Demikian juga aturan yang dikelubarkan oleh direktur sebuah akademi kesehatan X, beberapa aturan telah dilaksanakan sebagai upaya untuk penanggulangan rokok, seperti pemberian point yang tinggi untuk mahasiswa yang tertangkap basah merokok di wilayah kampus, apabila mahasiswa tersebut sampai mendapatkan point tinggi karena merokok maka mahasiswa tersebut dikeluarkan. Pemberlakuan aturan tersebut tenyata tidak efektif, maka dibuatlah aturan lainnya yaitu pemberian sangsi bagi perokok dikampus, apabila ada yang menemukan perokok maka perokok tersebut diwajibkan membayar denda Rp. 50.000,- sebagai hukuman dan denda tersebut dikumpulkan untuk kegiatan kampanye kesehatan tentang rokok. Ternyata aturan yang kedua ini pun tak efektif. Berbagai cara untuk menerapkan aturan tentang rokok masih terus digali lagi, beberapa hasil observasi yang telah dilakukan adalah :
1.      Aturan tentang rokok tidak dilaksanakan sepenuhnya, hanya dibatasi pada mahasiswa saja, sedangkan pegawai tidak mendapat aturan sehingga mahasiswa mempunyai ‘panutan’ yang tidak pantas.
2.      Belum adanya tanda khusus tentang pelarangan rokok di lingkungan kampus
3.      Tidak pernah ditemukan mahasiswa merokok, tetapi sisa rokok di asrama maupun aroma ruangan, aroma baju maupun bau mulut mahasiswa masih membuktikan mahasiswa tersebut telah merokok.
4.      Aturan yang selalu berubah membuat mahasiswa tidak jera
5.      Tidak ada ketegasan dalam menerapkan aturan.
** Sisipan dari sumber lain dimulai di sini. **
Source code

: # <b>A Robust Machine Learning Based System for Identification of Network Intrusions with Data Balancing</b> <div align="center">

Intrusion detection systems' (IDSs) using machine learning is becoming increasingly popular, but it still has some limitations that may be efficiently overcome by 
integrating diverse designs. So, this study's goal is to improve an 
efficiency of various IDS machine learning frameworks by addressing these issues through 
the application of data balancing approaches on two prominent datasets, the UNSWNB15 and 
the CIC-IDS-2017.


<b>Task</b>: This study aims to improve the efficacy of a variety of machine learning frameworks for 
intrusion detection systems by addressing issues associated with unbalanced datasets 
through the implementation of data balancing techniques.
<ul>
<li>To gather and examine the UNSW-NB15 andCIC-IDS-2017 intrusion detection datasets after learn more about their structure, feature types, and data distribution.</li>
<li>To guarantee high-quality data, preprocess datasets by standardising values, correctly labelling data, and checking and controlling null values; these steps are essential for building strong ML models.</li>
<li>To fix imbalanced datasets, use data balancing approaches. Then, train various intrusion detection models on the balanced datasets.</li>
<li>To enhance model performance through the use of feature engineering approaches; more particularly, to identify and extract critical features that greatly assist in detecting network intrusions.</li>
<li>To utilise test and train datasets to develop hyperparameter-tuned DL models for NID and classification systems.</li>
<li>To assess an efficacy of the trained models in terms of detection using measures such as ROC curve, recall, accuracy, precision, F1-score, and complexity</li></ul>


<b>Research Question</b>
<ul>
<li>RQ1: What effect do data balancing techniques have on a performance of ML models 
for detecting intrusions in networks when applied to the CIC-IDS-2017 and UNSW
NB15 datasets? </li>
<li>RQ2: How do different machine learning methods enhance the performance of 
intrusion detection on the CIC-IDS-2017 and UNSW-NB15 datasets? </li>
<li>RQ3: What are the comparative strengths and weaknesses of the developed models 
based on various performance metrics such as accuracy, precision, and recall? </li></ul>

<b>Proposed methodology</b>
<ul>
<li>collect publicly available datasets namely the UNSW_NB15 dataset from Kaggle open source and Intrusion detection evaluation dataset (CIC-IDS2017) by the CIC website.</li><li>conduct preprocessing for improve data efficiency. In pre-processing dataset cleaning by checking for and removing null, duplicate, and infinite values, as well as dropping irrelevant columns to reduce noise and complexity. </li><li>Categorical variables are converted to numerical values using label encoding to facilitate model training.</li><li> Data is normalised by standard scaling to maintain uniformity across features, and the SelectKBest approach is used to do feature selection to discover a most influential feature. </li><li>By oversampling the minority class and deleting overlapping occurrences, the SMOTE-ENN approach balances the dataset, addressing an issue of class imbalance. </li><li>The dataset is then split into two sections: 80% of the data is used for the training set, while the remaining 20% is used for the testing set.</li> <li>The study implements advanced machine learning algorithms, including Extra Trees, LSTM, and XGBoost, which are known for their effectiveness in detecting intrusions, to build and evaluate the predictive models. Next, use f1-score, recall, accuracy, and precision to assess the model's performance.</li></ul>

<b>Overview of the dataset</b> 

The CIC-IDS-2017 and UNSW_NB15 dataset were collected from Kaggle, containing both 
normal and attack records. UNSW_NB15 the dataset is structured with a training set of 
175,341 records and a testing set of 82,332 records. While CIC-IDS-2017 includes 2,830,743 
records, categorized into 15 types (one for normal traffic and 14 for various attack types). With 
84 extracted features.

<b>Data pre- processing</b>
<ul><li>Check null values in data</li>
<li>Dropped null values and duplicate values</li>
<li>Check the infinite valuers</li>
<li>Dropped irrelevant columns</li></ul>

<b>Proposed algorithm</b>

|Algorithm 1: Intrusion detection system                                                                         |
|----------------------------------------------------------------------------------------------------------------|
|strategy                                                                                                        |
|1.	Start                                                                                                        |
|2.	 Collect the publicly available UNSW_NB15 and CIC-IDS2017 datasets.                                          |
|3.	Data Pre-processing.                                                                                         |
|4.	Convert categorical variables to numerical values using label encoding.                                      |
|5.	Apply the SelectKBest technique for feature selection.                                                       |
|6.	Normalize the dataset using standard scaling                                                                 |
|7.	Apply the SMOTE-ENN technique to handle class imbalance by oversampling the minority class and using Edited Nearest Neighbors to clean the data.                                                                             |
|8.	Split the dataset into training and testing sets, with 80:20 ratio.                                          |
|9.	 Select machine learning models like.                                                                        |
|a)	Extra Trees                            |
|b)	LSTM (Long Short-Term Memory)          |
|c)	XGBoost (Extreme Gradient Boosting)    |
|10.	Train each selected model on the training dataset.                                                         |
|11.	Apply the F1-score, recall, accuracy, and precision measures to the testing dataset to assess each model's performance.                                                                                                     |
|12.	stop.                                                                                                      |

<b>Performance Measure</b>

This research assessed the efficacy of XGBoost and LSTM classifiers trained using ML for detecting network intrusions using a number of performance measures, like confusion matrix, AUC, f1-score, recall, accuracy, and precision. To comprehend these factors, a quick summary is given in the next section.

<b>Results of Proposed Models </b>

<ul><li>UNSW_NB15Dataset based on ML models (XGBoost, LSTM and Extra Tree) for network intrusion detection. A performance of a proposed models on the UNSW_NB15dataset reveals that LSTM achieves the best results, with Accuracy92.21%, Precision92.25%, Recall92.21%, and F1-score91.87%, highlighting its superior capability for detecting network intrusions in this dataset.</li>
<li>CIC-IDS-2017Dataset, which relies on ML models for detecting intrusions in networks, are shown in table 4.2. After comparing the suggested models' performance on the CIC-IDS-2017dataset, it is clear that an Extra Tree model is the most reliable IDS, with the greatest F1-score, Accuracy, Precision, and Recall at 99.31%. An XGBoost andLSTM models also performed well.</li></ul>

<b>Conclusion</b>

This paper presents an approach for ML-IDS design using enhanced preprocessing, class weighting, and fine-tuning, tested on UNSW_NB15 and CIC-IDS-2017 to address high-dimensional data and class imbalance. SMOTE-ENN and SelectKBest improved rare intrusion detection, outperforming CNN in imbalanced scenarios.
Berdasarakan analisa masalah tersebut, maka perlu adanya upaya dalam promosi kesehatan di institusi pendidikan (Akademi Kesehatan X tersebut). Karena promosi kesehatan di institusi pendidikan merupakan suatu upaya untuk menciptakan institusi pendidikan menjadi suatu komunitas yang mampu meningkatkan derajat kesehatan masyarakat. Institusi pendidikan mempunyai peranan dan kedudukan strategis dalam upaya promosi kesehatan. Dari segi populasi, promosi kesehatan di institusi pendidikan dapat menjangkau 2 jenis populasi, yaitu populasi siswa/mahasiswa dan masyarakat umum/keluarga.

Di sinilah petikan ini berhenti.